*About this task:*
Nothing but the lines from the one containing "accessible to anyone" through the one containing "numbers in binary.", both included, should be given again, each exactly as written below.

--- Records for this task ---

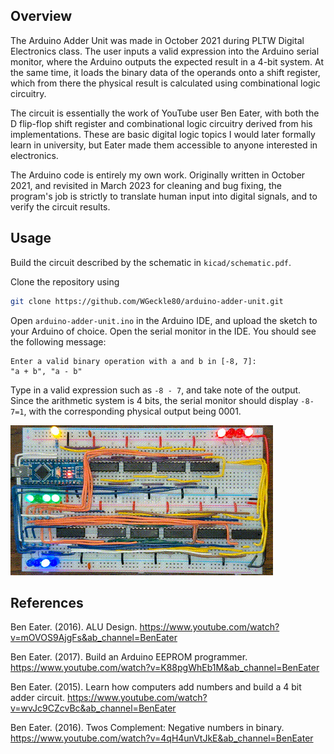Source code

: ## Overview

The Arduino Adder Unit was made in October 2021 during PLTW Digital
Electronics class.  The user inputs a valid expression into the Arduino
serial monitor, where the Arduino outputs the expected result in a
4-bit system.  At the same time, it loads the binary data of the
operands onto a shift register, which from there the physical
result is calculated using combinational logic circuitry.

The circuit is essentially the work of YouTube user Ben Eater, with both
the D flip-flop shift register and combinational logic circuitry
derived from his implementations.  These are basic digital logic
topics I would later formally learn in university, but Eater made them
accessible to anyone interested in electronics.

The Arduino code is entirely my own work.  Originally written in
October 2021, and revisited in March 2023 for cleaning and bug fixing,
the program's job is strictly to translate human input into digital
signals, and to verify the circuit results.  


## Usage

Build the circuit described by the schematic in `kicad/schematic.pdf`.

Clone the repository using

``` sh
git clone https://github.com/WGeckle80/arduino-adder-unit.git
```

Open `arduino-adder-unit.ino` in the Arduino IDE, and upload the
sketch to your Arduino of choice.  Open the serial monitor in the IDE.
You should see the following message:

```
Enter a valid binary operation with a and b in [-8, 7]:
"a + b", "a - b"
```

Type in a valid expression such as `-8 - 7`, and take note of the
output.  Since the arithmetic system is 4 bits, the serial monitor
should display `-8-7=1`, with the corresponding physical output being
0001.

![Subtraction Demo](./breadboard/arduino_adder_demo.gif)


## References

Ben Eater.  (2016).  ALU Design.
<https://www.youtube.com/watch?v=mOVOS9AjgFs&ab_channel=BenEater>

Ben Eater.  (2017).  Build an Arduino EEPROM programmer.
<https://www.youtube.com/watch?v=K88pgWhEb1M&ab_channel=BenEater>

Ben Eater.  (2015).  Learn how computers add numbers and build a 4 bit
adder circuit.
<https://www.youtube.com/watch?v=wvJc9CZcvBc&ab_channel=BenEater>

Ben Eater.  (2016).  Twos Complement: Negative numbers in binary.
<https://www.youtube.com/watch?v=4qH4unVtJkE&ab_channel=BenEater>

---

*Answer to this exercise:*
accessible to anyone interested in electronics.

The Arduino code is entirely my own work.  Originally written in
October 2021, and revisited in March 2023 for cleaning and bug fixing,
the program's job is strictly to translate human input into digital
signals, and to verify the circuit results.  


## Usage

Build the circuit described by the schematic in `kicad/schematic.pdf`.

Clone the repository using

``` sh
git clone https://github.com/WGeckle80/arduino-adder-unit.git
```

Open `arduino-adder-unit.ino` in the Arduino IDE, and upload the
sketch to your Arduino of choice.  Open the serial monitor in the IDE.
You should see the following message:

```
Enter a valid binary operation with a and b in [-8, 7]:
"a + b", "a - b"
```

Type in a valid expression such as `-8 - 7`, and take note of the
output.  Since the arithmetic system is 4 bits, the serial monitor
should display `-8-7=1`, with the corresponding physical output being
0001.

![Subtraction Demo](./breadboard/arduino_adder_demo.gif)


## References

Ben Eater.  (2016).  ALU Design.
<https://www.youtube.com/watch?v=mOVOS9AjgFs&ab_channel=BenEater>

Ben Eater.  (2017).  Build an Arduino EEPROM programmer.
<https://www.youtube.com/watch?v=K88pgWhEb1M&ab_channel=BenEater>

Ben Eater.  (2015).  Learn how computers add numbers and build a 4 bit
adder circuit.
<https://www.youtube.com/watch?v=wvJc9CZcvBc&ab_channel=BenEater>

Ben Eater.  (2016).  Twos Complement: Negative numbers in binary.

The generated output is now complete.